Ad ogni modo, contestato “dominus”, ma al tempo stesso rispettato mediatore tra le posizioni degli afferenti alla architettura e all’urbanistica “moderne” e quelle delle altre linee, è sempre, direttamente od indirettamente, Marcello Piacentini. Ciò anche perché, viene da riflettere, la sua indiscussa capacità di mediatore era favorita dalle molte e speciali condizioni di cui egli poteva giovarsi. Era figlio di Pio Piacentini (architetto romano ben noto perché a Roma aveva già realizzato il tuttora esistente Palazzo delle Esposizioni) e dunque già in partenza faceva parte del contesto professionistico cui a Roma si riferivano i committenti pubblici e privati. Apparteneva ad un ceto borghese medio-alto (il cosiddetto “generone” romano) caratterizzato da complicati (non sempre visibili) intrecci e relazioni tra i sedimentati e tradizionalisti gruppi familiari romani attivamente presenti nei ruoli direzionali dell’amministrazione pubblica e privata (romana e non solo). Caratterialmente era pragmatico, disincantato e spregiudicato: ho avuto modo di constatarlo sia per episodi della sua vita privata che mi sono stati raccontati da testimoni diretti, sia, personalmente, in occasione di sue lezioni universitarie cui ho partecipato da studente. Dunque, ovviamente, Marcello Piacentini era interessato ad intessere continuativi rapporti con gli esponenti del “potere governativo”: qualunque, aggiungerei, esso fosse. E, a loro volta, i principali esponenti del fascismo, ormai stabilmente insediato al potere, erano interessati a stabilire rapporti con i ceti ed i gruppi di cui l’architetto romano faceva parte. Inoltre, passando a delineare un più ampio scenario culturale, non si deve dimenticare che in Italia, superate le pulsioni delle Avanguardie, era ormai in atto un generale tentativo di “ritorno all’ordine” (il già ricordato movimento “Novecento”): tradotto in percorsi di ricerca legati a generiche matrici mediterranee e più precisamente italiche (non senza, peraltro, talune più o meno evidenti smagliature). Ne sono derivate, infatti, soluzioni non certo prive di inquietanti ed ermetici conformismi in base a principi in genere accettati, ma, in certi casi, anche subiti più o meno volentieri (negli anni Trenta talune scelte formali appaiono infatti essere sotterraneamente critiche dei dettati stilistici del fascismo).
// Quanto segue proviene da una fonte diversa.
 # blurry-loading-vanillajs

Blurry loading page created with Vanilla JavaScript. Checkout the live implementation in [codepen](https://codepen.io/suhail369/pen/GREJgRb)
Interessa però sottolineare che quel “ritorno all’ordine” era favorito dal fascismo: in particolare dagli esponenti più colti della dirigenza governativa, perché funzionale ad un più vasto ed ambizioso progetto. Quello di guardare al contesto culturale, artistico, e soprattutto architettonico, come strumento per diffondere i valori di quella convenzionale primazia dell’italianità poi destinata a confluire nel messaggio politico sotteso al fittizio e retorico binomio “pacificante romanità augustea = pacificante era fascista”. Un messaggio, questo, i cui sottesi para- metri concettuali e simbolici dovevano essere trasmessi, e proprio a partire da Roma in quanto città capitale, a tutto il territorio italiano. Era dunque necessario trovare chi, per la sua spregiudicatezza culturale e per le sue reti relazionali, fosse in grado di favorire questo processo di mediazione tra più ed eterogenee componenti: il romano Marcello Piacentini. Così, a partire dal 1925 (Mussolini era però Capo del Governo dal 1922) e durante l’intero ventennio fascista, che è il periodo cui si riferisce la maggior parte della qui pubblicata documentazione dell’archivio dell’Ordine degli architetti, Roma diviene di fatto una sorta di laboratorio sperimentale del processo di trasformazione del contesto architettonico ed urbanistico nazionale. Ne vanno però analizzati distintamente i tre ambiti, pur se intimamente legati tra di loro. Non senza tener sempre conto che al processo di trasformazione del tessuto urbano era sotteso un programma ideologico di lunga durata: il fascismo, in quanto regime, era infatti pensato come sistema destinato a durare nel tempo (ben più del “ventennio”: lo evidenzia la drammatica liturgia del 25 luglio 1943 nella quale, proprio nel tentativo di perpetuare il fascismo, gli scissionisti hanno addirittura tentato di esautorare Mussolini). Non a caso in tutti i documenti ufficiali, ed in tutte le altre modalità di comunicazione pubblica (comprese le scritte e le lapidi commemorative), si aggiungeva, alla consueta periodizzazione cronologica dell’era cristiana anche quella della cosiddetta “era fascista”: che originava dal 1922, cioè da quando il fascismo era salito al potere.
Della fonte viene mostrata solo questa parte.